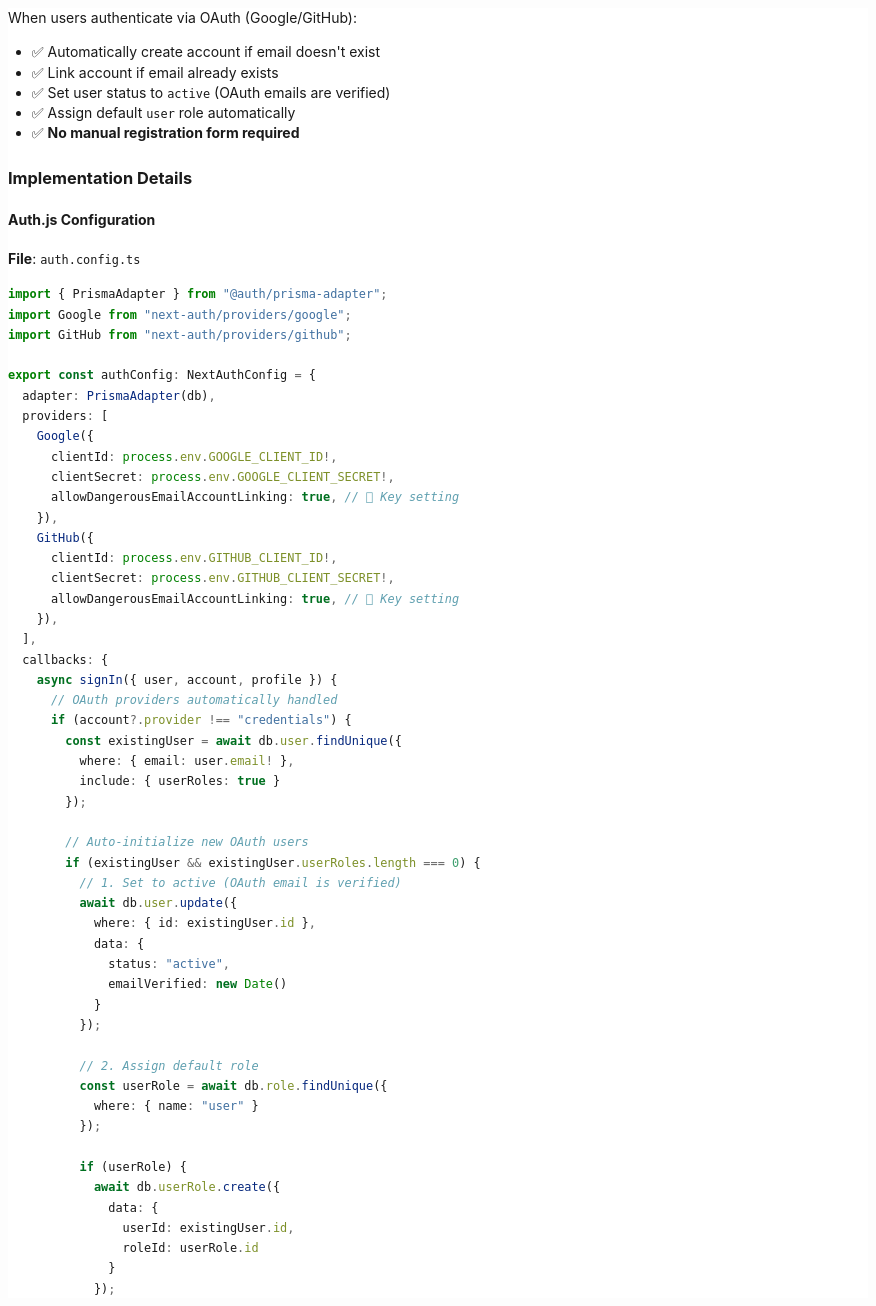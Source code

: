 When users authenticate via OAuth (Google/GitHub):
- ✅ Automatically create account if email doesn't exist
- ✅ Link account if email already exists
- ✅ Set user status to `active` (OAuth emails are verified)
- ✅ Assign default `user` role automatically
- ✅ **No manual registration form required**

### Implementation Details

#### Auth.js Configuration

**File**: `auth.config.ts`

```typescript
import { PrismaAdapter } from "@auth/prisma-adapter";
import Google from "next-auth/providers/google";
import GitHub from "next-auth/providers/github";

export const authConfig: NextAuthConfig = {
  adapter: PrismaAdapter(db),
  providers: [
    Google({
      clientId: process.env.GOOGLE_CLIENT_ID!,
      clientSecret: process.env.GOOGLE_CLIENT_SECRET!,
      allowDangerousEmailAccountLinking: true, // 🔑 Key setting
    }),
    GitHub({
      clientId: process.env.GITHUB_CLIENT_ID!,
      clientSecret: process.env.GITHUB_CLIENT_SECRET!,
      allowDangerousEmailAccountLinking: true, // 🔑 Key setting
    }),
  ],
  callbacks: {
    async signIn({ user, account, profile }) {
      // OAuth providers automatically handled
      if (account?.provider !== "credentials") {
        const existingUser = await db.user.findUnique({
          where: { email: user.email! },
          include: { userRoles: true }
        });

        // Auto-initialize new OAuth users
        if (existingUser && existingUser.userRoles.length === 0) {
          // 1. Set to active (OAuth email is verified)
          await db.user.update({
            where: { id: existingUser.id },
            data: { 
              status: "active",
              emailVerified: new Date()
            }
          });

          // 2. Assign default role
          const userRole = await db.role.findUnique({
            where: { name: "user" }
          });

          if (userRole) {
            await db.userRole.create({
              data: {
                userId: existingUser.id,
                roleId: userRole.id
              }
            });
```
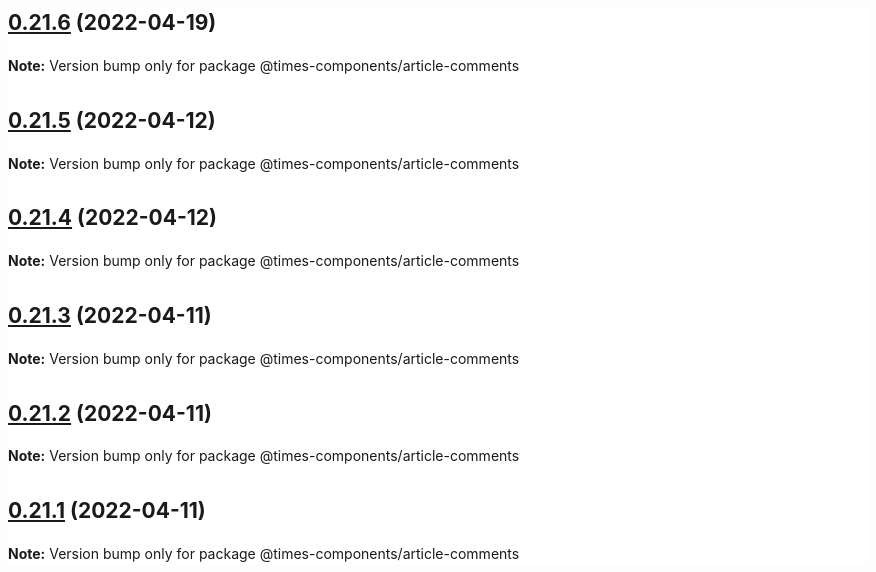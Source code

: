 

## [0.21.6](https://github.com/newsuk/times-components/compare/@times-components/article-comments@0.21.5...@times-components/article-comments@0.21.6) (2022-04-19)

**Note:** Version bump only for package @times-components/article-comments





## [0.21.5](https://github.com/newsuk/times-components/compare/@times-components/article-comments@0.21.4...@times-components/article-comments@0.21.5) (2022-04-12)

**Note:** Version bump only for package @times-components/article-comments





## [0.21.4](https://github.com/newsuk/times-components/compare/@times-components/article-comments@0.21.3...@times-components/article-comments@0.21.4) (2022-04-12)

**Note:** Version bump only for package @times-components/article-comments





## [0.21.3](https://github.com/newsuk/times-components/compare/@times-components/article-comments@0.21.2...@times-components/article-comments@0.21.3) (2022-04-11)

**Note:** Version bump only for package @times-components/article-comments





## [0.21.2](https://github.com/newsuk/times-components/compare/@times-components/article-comments@0.21.1...@times-components/article-comments@0.21.2) (2022-04-11)

**Note:** Version bump only for package @times-components/article-comments





## [0.21.1](https://github.com/newsuk/times-components/compare/@times-components/article-comments@0.21.0...@times-components/article-comments@0.21.1) (2022-04-11)

**Note:** Version bump only for package @times-components/article-comments



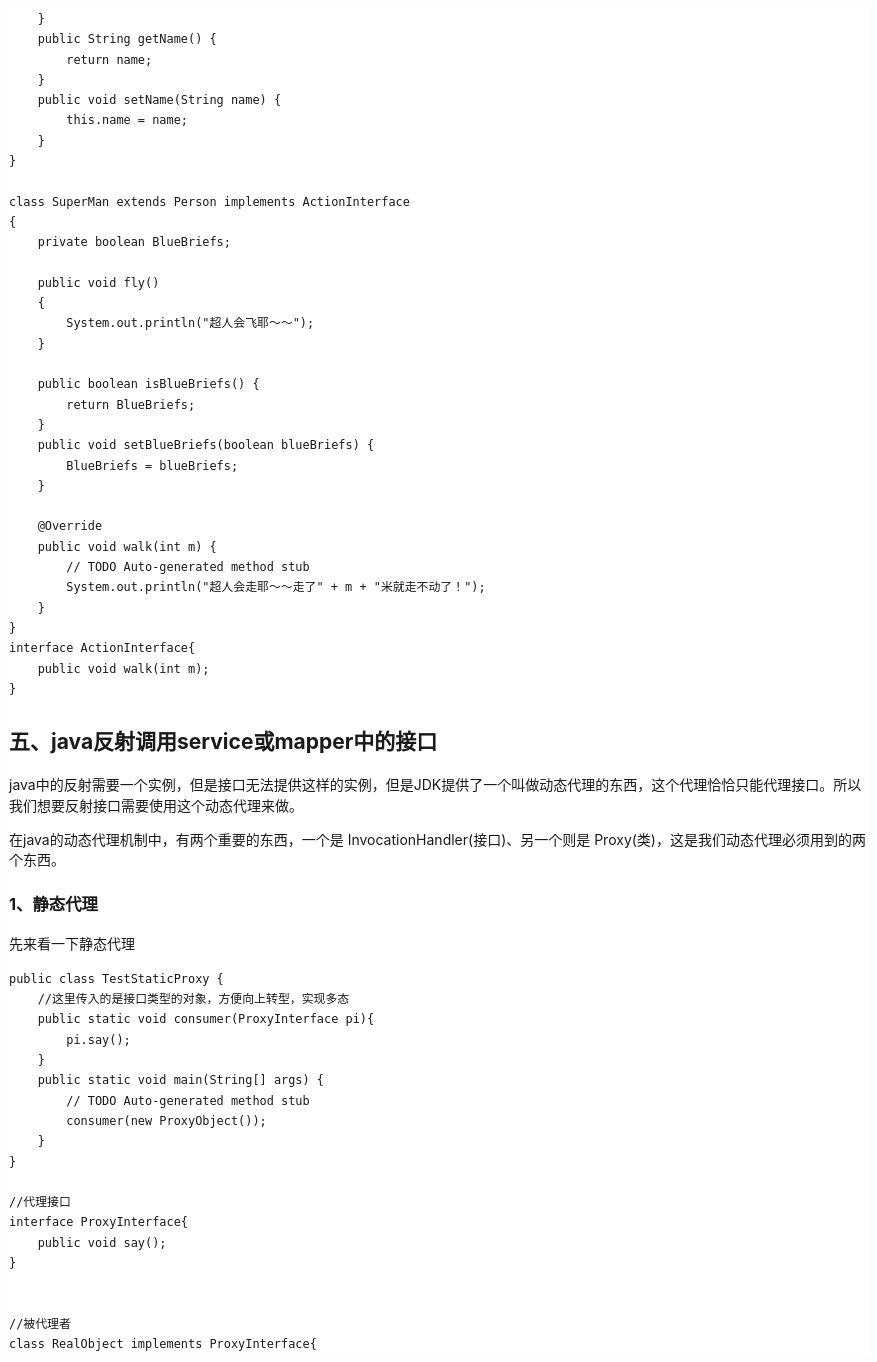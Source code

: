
 ```
	}
	public String getName() {
		return name;
	}
	public void setName(String name) {
		this.name = name;
	}
}
 
class SuperMan extends Person implements ActionInterface
{
	private boolean BlueBriefs;
	
	public void fly()
	{
		System.out.println("超人会飞耶～～");
	}
	
	public boolean isBlueBriefs() {
		return BlueBriefs;
	}
	public void setBlueBriefs(boolean blueBriefs) {
		BlueBriefs = blueBriefs;
	}
 
	@Override
	public void walk(int m) {
		// TODO Auto-generated method stub
		System.out.println("超人会走耶～～走了" + m + "米就走不动了！");
	}
}
interface ActionInterface{
	public void walk(int m);
}
```
## 五、java反射调用service或mapper中的接口
java中的反射需要一个实例，但是接口无法提供这样的实例，但是JDK提供了一个叫做动态代理的东西，这个代理恰恰只能代理接口。所以我们想要反射接口需要使用这个动态代理来做。

在java的动态代理机制中，有两个重要的东西，一个是 InvocationHandler(接口)、另一个则是 Proxy(类)，这是我们动态代理必须用到的两个东西。

### 1、静态代理
先来看一下静态代理
```
public class TestStaticProxy {
    //这里传入的是接口类型的对象，方便向上转型，实现多态
    public static void consumer(ProxyInterface pi){
        pi.say();
    }
    public static void main(String[] args) {
        // TODO Auto-generated method stub
        consumer(new ProxyObject());
    }
}

//代理接口
interface ProxyInterface{
    public void say();
}


//被代理者
class RealObject implements ProxyInterface{
```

········

* Action item: Repeat each record as given. No picture belongs in the copy.

* Written solution:
Source code

: When users authenticate via OAuth (Google/GitHub):
- ✅ Automatically create account if email doesn't exist
- ✅ Link account if email already exists
- ✅ Set user status to `active` (OAuth emails are verified)
- ✅ Assign default `user` role automatically
- ✅ **No manual registration form required**

### Implementation Details

#### Auth.js Configuration

**File**: `auth.config.ts`

```typescript
import { PrismaAdapter } from "@auth/prisma-adapter";
import Google from "next-auth/providers/google";
import GitHub from "next-auth/providers/github";

export const authConfig: NextAuthConfig = {
  adapter: PrismaAdapter(db),
  providers: [
    Google({
      clientId: process.env.GOOGLE_CLIENT_ID!,
      clientSecret: process.env.GOOGLE_CLIENT_SECRET!,
      allowDangerousEmailAccountLinking: true, // 🔑 Key setting
    }),
    GitHub({
      clientId: process.env.GITHUB_CLIENT_ID!,
      clientSecret: process.env.GITHUB_CLIENT_SECRET!,
      allowDangerousEmailAccountLinking: true, // 🔑 Key setting
    }),
  ],
  callbacks: {
    async signIn({ user, account, profile }) {
      // OAuth providers automatically handled
      if (account?.provider !== "credentials") {
        const existingUser = await db.user.findUnique({
          where: { email: user.email! },
          include: { userRoles: true }
        });

        // Auto-initialize new OAuth users
        if (existingUser && existingUser.userRoles.length === 0) {
          // 1. Set to active (OAuth email is verified)
          await db.user.update({
            where: { id: existingUser.id },
            data: { 
              status: "active",
              emailVerified: new Date()
            }
          });

          // 2. Assign default role
          const userRole = await db.role.findUnique({
            where: { name: "user" }
          });

          if (userRole) {
            await db.userRole.create({
              data: {
                userId: existingUser.id,
                roleId: userRole.id
              }
            });
```
Source code

: 

## [0.21.6](https://github.com/newsuk/times-components/compare/@times-components/article-comments@0.21.5...@times-components/article-comments@0.21.6) (2022-04-19)

**Note:** Version bump only for package @times-components/article-comments





## [0.21.5](https://github.com/newsuk/times-components/compare/@times-components/article-comments@0.21.4...@times-components/article-comments@0.21.5) (2022-04-12)

**Note:** Version bump only for package @times-components/article-comments





## [0.21.4](https://github.com/newsuk/times-components/compare/@times-components/article-comments@0.21.3...@times-components/article-comments@0.21.4) (2022-04-12)

**Note:** Version bump only for package @times-components/article-comments





## [0.21.3](https://github.com/newsuk/times-components/compare/@times-components/article-comments@0.21.2...@times-components/article-comments@0.21.3) (2022-04-11)

**Note:** Version bump only for package @times-components/article-comments





## [0.21.2](https://github.com/newsuk/times-components/compare/@times-components/article-comments@0.21.1...@times-components/article-comments@0.21.2) (2022-04-11)

**Note:** Version bump only for package @times-components/article-comments





## [0.21.1](https://github.com/newsuk/times-components/compare/@times-components/article-comments@0.21.0...@times-components/article-comments@0.21.1) (2022-04-11)

**Note:** Version bump only for package @times-components/article-comments



Source code

:
 ```
	}
	public String getName() {
		return name;
	}
	public void setName(String name) {
		this.name = name;
	}
}
 
class SuperMan extends Person implements ActionInterface
{
	private boolean BlueBriefs;
	
	public void fly()
	{
		System.out.println("超人会飞耶～～");
	}
	
	public boolean isBlueBriefs() {
		return BlueBriefs;
	}
	public void setBlueBriefs(boolean blueBriefs) {
		BlueBriefs = blueBriefs;
	}
 
	@Override
	public void walk(int m) {
		// TODO Auto-generated method stub
		System.out.println("超人会走耶～～走了" + m + "米就走不动了！");
	}
}
interface ActionInterface{
	public void walk(int m);
}
```
## 五、java反射调用service或mapper中的接口
java中的反射需要一个实例，但是接口无法提供这样的实例，但是JDK提供了一个叫做动态代理的东西，这个代理恰恰只能代理接口。所以我们想要反射接口需要使用这个动态代理来做。

在java的动态代理机制中，有两个重要的东西，一个是 InvocationHandler(接口)、另一个则是 Proxy(类)，这是我们动态代理必须用到的两个东西。

### 1、静态代理
先来看一下静态代理
```
public class TestStaticProxy {
    //这里传入的是接口类型的对象，方便向上转型，实现多态
    public static void consumer(ProxyInterface pi){
        pi.say();
    }
    public static void main(String[] args) {
        // TODO Auto-generated method stub
        consumer(new ProxyObject());
    }
}

//代理接口
interface ProxyInterface{
    public void say();
}


//被代理者
class RealObject implements ProxyInterface{
```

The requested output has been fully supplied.